Co-Diagnosis Bipolar Disorder
Bipolar disorder is a common psychiatric disorder for which effective treatment exists, but sadly a high proportion of bipolar individuals remain untreated, undiagnosed or misdiagnosed and endure considerable suffering from increasing disability over time. A recent study demonstrated larger loss of gray matter (brain tissue) in bipolar persons than other people. As well a high level of correlation was discovered between the amount of loss and the quantity of manic episodes, tending towards the chance that manic depression is a disease of the brain.
Those who suffer from bipolar are frequently extremely intelligent, imaginative and high achievers as demonstrated by the number of famous people in history with bipolar disorder.

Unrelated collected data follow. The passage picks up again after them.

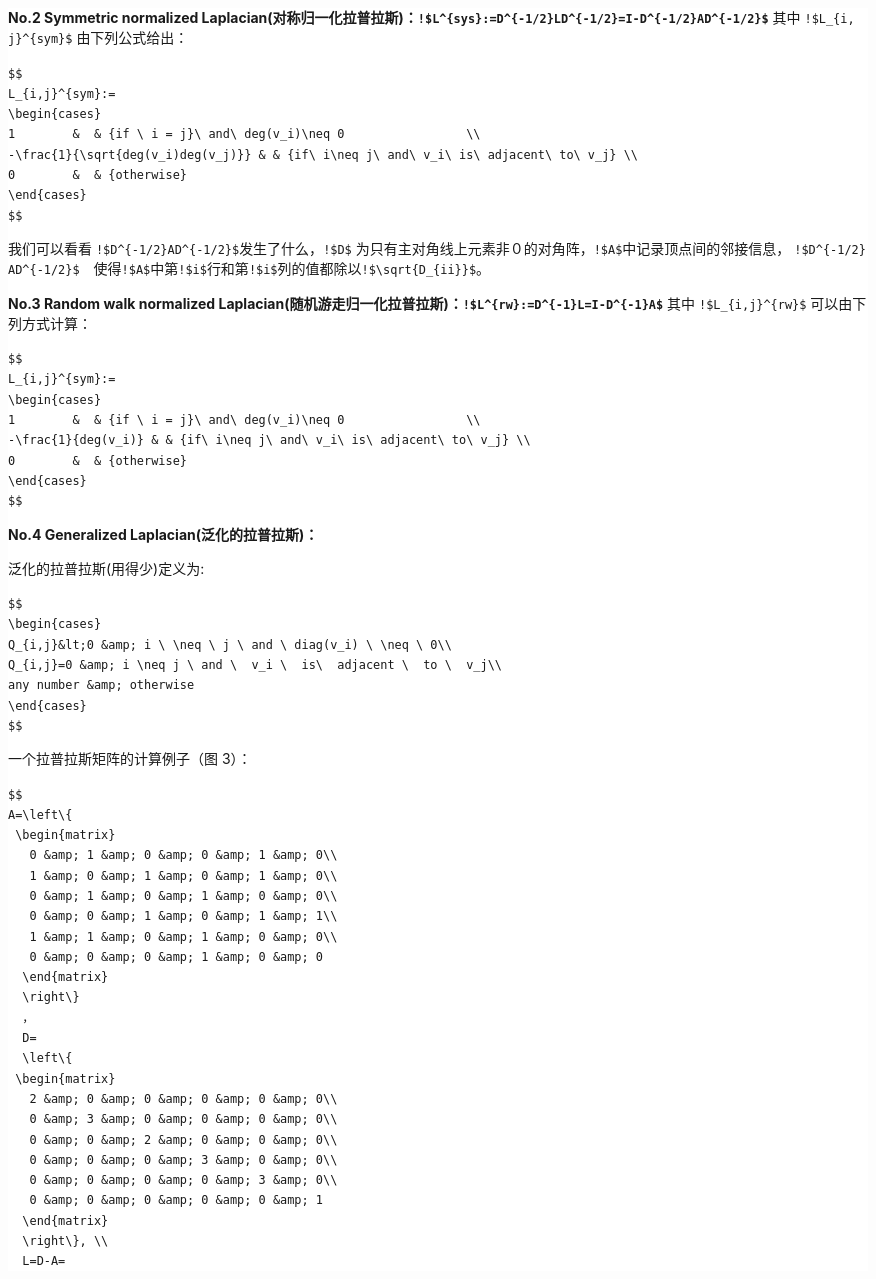  **No.2 Symmetric normalized Laplacian(对称归一化拉普拉斯)：`!$L^{sys}:=D^{-1/2}LD^{-1/2}=I-D^{-1/2}AD^{-1/2}$`**
	   其中 `!$L_{i,j}^{sym}$` 由下列公式给出：
```mathjax!
$$
L_{i,j}^{sym}:=
\begin{cases}
1        &  & {if \ i = j}\ and\ deg(v_i)\neq 0                 \\
-\frac{1}{\sqrt{deg(v_i)deg(v_j)}} & & {if\ i\neq j\ and\ v_i\ is\ adjacent\ to\ v_j} \\
0        &  & {otherwise}
\end{cases}
$$
```
我们可以看看 `!$D^{-1/2}AD^{-1/2}$`发生了什么，`!$D$` 为只有主对角线上元素非０的对角阵，`!$A$`中记录顶点间的邻接信息，  `!$D^{-1/2}AD^{-1/2}$`　使得`!$A$`中第`!$i$`行和第`!$i$`列的值都除以`!$\sqrt{D_{ii}}$`。

 **No.3 Random walk normalized Laplacian(随机游走归一化拉普拉斯)：`!$L^{rw}:=D^{-1}L=I-D^{-1}A$`**
	   其中 `!$L_{i,j}^{rw}$` 可以由下列方式计算：
```mathjax!
$$
L_{i,j}^{sym}:=
\begin{cases}
1        &  & {if \ i = j}\ and\ deg(v_i)\neq 0                 \\
-\frac{1}{deg(v_i)} & & {if\ i\neq j\ and\ v_i\ is\ adjacent\ to\ v_j} \\
0        &  & {otherwise}
\end{cases}
$$
```
 **No.4 Generalized Laplacian(泛化的拉普拉斯)：**
 
泛化的拉普拉斯(用得少)定义为:
```mathjax!
$$
\begin{cases}
Q_{i,j}&lt;0 &amp; i \ \neq \ j \ and \ diag(v_i) \ \neq \ 0\\
Q_{i,j}=0 &amp; i \neq j \ and \  v_i \  is\  adjacent \  to \  v_j\\
any number &amp; otherwise
\end{cases}
$$
```
一个拉普拉斯矩阵的计算例子（图 3）：
```mathjax!
$$
A=\left\{
 \begin{matrix}
   0 &amp; 1 &amp; 0 &amp; 0 &amp; 1 &amp; 0\\
   1 &amp; 0 &amp; 1 &amp; 0 &amp; 1 &amp; 0\\
   0 &amp; 1 &amp; 0 &amp; 1 &amp; 0 &amp; 0\\
   0 &amp; 0 &amp; 1 &amp; 0 &amp; 1 &amp; 1\\
   1 &amp; 1 &amp; 0 &amp; 1 &amp; 0 &amp; 0\\
   0 &amp; 0 &amp; 0 &amp; 1 &amp; 0 &amp; 0
  \end{matrix}
  \right\}
  ，
  D=
  \left\{
 \begin{matrix}
   2 &amp; 0 &amp; 0 &amp; 0 &amp; 0 &amp; 0\\
   0 &amp; 3 &amp; 0 &amp; 0 &amp; 0 &amp; 0\\
   0 &amp; 0 &amp; 2 &amp; 0 &amp; 0 &amp; 0\\
   0 &amp; 0 &amp; 0 &amp; 3 &amp; 0 &amp; 0\\
   0 &amp; 0 &amp; 0 &amp; 0 &amp; 3 &amp; 0\\
   0 &amp; 0 &amp; 0 &amp; 0 &amp; 0 &amp; 1
  \end{matrix}
  \right\}, \\
  L=D-A=
```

However as bipolar inhibits cognitive functioning, which is the ability to think, recollect and rationalize normally), unrestrained bipolar can contribute to mediocre work functioning and trouble in remaining gainfully employed. For this reason, there is a significantly greater percentage of unemployment amongst bipolar persons.
The illness is difficult to diagnose and treat as often it doesn’t come about in isolation and is therefore compounded by additional components such as drug, alcohol abuse, gambling, or promiscuity. Whether one leads to the other or vice versa has not yet been established but the most plausible view is that bipolar is accountable for this relationship.

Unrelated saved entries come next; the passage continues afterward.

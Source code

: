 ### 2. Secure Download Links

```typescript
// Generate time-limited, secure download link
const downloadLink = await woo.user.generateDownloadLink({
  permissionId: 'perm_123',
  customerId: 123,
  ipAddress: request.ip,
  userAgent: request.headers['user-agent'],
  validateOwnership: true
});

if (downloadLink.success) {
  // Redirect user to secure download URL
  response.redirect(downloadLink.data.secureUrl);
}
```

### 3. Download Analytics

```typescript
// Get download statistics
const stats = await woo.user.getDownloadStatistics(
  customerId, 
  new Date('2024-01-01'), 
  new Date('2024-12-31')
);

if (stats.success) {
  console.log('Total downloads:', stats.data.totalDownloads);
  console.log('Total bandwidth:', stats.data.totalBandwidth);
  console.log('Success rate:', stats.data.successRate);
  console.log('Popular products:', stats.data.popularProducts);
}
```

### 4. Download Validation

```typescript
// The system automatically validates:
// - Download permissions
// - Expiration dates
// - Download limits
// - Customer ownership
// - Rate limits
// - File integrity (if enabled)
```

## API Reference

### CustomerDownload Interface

Bipolar disorder is defined by excessive mood swings between the upward highs on the manic side and the deep lows of depression and sometimes periods of normalcy in-between. Depending upon the type, length and relative frequency of episodes, bipolar may be classified as bipolar i disorder, Bipolar ii disorder or rapid cycling bipolar disorder. Episodes on the high side can be manic, hypomanic or mixed, while episodes on the low side may be depressive or mixed.
There also seems to be a correlation between neurological and physical problems that appear to be more prevailing in bipolar disorder as opposed to the general population such as anxiety disorders and ADHD. While individuals with manic depression can remain normal for long stretches of time, symptoms of the mania or depressive extremes will emerge and can increase in frequency with age.